§ WHAT IS EXPECTED
Each line in the entries below that holds the word "spacing" belongs in the answer.
##### DATA RECORDS
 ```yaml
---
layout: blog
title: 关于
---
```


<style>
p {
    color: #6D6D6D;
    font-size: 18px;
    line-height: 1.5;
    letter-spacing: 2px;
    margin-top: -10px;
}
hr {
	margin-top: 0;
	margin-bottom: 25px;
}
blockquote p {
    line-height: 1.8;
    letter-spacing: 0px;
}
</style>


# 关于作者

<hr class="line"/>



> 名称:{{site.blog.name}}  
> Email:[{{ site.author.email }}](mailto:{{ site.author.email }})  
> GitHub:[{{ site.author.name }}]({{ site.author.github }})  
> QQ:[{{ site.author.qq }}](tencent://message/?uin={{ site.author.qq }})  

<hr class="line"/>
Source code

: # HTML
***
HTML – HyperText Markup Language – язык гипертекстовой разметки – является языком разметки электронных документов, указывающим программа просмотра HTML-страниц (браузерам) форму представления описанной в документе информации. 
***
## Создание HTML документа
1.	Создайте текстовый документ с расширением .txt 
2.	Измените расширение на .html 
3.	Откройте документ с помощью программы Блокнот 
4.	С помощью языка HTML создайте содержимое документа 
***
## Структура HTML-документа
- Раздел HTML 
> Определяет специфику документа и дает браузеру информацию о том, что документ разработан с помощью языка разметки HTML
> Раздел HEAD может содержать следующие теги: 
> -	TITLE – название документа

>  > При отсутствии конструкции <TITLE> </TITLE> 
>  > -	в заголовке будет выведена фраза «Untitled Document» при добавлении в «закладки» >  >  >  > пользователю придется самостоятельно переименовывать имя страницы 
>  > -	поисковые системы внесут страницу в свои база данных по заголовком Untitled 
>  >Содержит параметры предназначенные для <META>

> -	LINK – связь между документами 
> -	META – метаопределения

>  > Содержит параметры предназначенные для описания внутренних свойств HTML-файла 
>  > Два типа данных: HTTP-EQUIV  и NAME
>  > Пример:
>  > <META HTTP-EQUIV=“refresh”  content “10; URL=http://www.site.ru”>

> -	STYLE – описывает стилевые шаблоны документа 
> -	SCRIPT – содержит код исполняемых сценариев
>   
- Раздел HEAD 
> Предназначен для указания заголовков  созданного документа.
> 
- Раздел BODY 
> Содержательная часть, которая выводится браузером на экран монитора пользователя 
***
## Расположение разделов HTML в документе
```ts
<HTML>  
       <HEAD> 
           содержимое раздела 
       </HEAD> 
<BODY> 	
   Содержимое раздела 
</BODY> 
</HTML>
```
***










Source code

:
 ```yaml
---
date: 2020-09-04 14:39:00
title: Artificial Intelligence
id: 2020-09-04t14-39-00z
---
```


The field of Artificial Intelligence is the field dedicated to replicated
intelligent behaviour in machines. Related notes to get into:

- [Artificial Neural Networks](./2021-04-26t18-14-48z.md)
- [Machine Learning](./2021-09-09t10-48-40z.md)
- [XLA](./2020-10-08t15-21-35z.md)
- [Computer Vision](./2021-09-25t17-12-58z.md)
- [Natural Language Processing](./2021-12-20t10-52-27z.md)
##########
##### DATA RECORDS
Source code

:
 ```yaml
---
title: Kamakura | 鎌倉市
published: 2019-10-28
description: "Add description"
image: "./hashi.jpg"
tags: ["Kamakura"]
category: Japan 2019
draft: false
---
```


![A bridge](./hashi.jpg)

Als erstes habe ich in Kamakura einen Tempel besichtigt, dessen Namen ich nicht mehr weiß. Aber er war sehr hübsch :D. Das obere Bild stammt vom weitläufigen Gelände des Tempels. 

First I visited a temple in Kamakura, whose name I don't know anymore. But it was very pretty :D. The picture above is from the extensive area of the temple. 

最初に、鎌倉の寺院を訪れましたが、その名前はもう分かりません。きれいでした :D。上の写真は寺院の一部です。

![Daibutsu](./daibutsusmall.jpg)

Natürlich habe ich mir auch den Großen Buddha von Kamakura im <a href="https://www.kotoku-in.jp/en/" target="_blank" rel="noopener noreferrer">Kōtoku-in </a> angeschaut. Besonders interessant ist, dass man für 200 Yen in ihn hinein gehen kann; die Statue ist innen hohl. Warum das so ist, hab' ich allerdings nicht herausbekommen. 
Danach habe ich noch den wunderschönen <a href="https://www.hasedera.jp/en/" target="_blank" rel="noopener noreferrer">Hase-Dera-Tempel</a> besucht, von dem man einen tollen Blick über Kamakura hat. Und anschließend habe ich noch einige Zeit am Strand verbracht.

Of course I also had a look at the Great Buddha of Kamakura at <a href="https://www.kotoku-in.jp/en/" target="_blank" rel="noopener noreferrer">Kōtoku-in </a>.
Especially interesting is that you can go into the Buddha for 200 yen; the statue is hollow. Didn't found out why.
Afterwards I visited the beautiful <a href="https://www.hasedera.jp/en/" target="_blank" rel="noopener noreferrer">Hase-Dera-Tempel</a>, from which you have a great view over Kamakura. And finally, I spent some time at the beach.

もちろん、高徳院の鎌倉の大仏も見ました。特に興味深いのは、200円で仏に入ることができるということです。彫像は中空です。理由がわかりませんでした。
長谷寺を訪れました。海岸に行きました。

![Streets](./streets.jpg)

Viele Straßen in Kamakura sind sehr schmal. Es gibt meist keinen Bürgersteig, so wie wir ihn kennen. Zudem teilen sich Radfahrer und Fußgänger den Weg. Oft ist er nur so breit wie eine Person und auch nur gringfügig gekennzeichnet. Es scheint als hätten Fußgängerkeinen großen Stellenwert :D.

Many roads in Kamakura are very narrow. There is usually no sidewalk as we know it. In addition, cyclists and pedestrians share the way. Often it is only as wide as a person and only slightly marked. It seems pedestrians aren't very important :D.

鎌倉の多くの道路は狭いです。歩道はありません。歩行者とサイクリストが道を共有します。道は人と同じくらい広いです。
##########
##### DATA RECORDS
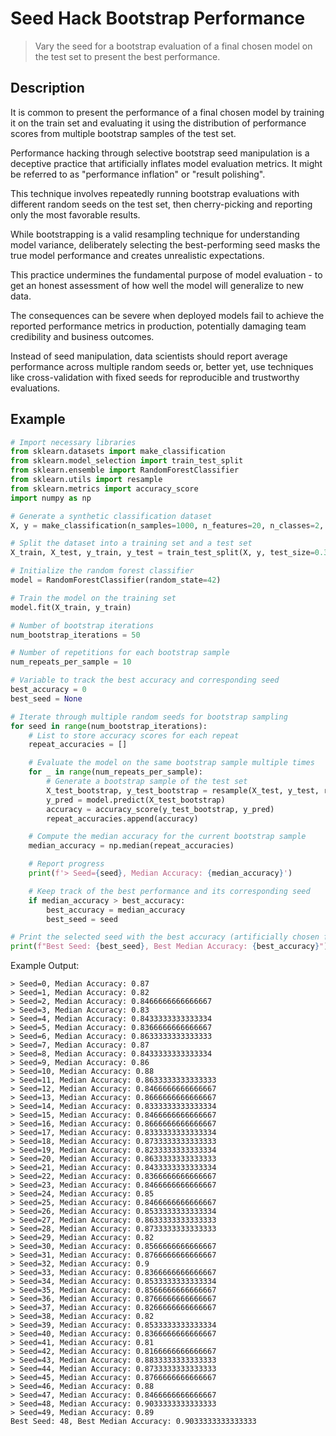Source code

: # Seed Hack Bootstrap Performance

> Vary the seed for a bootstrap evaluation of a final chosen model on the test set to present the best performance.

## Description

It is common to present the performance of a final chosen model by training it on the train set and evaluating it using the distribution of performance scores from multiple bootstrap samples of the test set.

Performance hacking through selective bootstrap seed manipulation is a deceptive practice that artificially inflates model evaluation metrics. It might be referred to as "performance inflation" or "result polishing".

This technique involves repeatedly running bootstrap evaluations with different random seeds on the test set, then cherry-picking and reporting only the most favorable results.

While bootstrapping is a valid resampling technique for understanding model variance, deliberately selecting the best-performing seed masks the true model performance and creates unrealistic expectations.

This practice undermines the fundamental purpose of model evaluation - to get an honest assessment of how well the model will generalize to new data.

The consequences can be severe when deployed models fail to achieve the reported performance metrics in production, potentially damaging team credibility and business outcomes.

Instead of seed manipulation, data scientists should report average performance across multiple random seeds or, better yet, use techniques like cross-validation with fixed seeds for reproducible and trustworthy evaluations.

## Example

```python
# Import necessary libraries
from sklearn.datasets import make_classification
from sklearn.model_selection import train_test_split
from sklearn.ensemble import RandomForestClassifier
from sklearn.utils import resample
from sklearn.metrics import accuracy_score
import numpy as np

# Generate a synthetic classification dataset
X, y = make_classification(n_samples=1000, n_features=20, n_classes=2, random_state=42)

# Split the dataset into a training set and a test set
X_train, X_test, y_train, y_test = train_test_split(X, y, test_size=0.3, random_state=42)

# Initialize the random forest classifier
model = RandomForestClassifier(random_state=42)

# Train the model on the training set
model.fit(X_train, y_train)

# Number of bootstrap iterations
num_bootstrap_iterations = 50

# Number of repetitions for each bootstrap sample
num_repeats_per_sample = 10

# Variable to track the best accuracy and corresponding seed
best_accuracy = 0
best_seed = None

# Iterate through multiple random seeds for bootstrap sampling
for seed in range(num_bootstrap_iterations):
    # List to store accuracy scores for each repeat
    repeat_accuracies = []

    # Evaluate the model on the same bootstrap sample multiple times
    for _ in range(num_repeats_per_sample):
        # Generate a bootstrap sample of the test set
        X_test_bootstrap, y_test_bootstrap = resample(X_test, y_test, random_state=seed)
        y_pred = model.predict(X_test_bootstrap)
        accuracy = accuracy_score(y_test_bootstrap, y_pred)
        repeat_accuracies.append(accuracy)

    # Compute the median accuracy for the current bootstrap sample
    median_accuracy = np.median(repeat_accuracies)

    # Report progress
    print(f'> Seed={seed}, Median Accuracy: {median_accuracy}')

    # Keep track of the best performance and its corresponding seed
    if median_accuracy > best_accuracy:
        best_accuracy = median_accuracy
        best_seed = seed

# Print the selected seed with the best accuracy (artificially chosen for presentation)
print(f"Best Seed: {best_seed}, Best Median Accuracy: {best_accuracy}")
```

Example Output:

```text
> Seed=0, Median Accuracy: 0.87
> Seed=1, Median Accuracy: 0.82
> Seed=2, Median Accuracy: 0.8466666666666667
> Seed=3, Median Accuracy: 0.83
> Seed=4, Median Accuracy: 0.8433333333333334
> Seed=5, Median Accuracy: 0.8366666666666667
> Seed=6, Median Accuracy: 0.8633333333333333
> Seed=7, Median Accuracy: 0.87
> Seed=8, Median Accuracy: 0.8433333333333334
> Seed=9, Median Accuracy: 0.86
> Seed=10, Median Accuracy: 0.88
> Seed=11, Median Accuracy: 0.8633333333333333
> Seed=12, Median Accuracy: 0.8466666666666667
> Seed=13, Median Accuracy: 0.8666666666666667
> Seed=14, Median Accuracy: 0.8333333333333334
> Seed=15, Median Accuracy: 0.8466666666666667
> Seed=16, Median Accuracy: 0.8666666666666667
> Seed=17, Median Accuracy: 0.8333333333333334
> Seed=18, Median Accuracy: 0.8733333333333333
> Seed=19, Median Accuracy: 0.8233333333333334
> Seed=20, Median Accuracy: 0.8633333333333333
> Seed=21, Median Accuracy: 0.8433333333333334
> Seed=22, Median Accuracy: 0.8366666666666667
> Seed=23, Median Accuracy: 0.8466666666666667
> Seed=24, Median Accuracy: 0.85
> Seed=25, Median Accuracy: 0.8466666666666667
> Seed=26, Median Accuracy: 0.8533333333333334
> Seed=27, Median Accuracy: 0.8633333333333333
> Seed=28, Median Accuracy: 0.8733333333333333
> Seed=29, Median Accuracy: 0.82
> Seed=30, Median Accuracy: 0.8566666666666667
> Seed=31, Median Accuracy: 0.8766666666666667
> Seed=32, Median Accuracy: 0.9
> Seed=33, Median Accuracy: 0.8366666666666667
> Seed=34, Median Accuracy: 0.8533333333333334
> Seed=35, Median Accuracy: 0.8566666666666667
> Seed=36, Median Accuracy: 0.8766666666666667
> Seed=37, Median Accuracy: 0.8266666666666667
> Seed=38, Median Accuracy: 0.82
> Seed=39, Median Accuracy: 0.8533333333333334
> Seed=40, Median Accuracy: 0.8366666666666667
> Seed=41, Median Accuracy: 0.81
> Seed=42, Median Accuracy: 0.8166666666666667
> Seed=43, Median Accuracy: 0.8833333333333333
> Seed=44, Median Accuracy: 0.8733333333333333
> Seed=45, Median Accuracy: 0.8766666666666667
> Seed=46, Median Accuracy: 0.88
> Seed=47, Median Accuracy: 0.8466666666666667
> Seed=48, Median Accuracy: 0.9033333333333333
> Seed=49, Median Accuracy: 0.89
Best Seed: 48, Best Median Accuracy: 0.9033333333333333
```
##########
§ EXPECTED ANSWER
    letter-spacing: 2px;
    letter-spacing: 0px;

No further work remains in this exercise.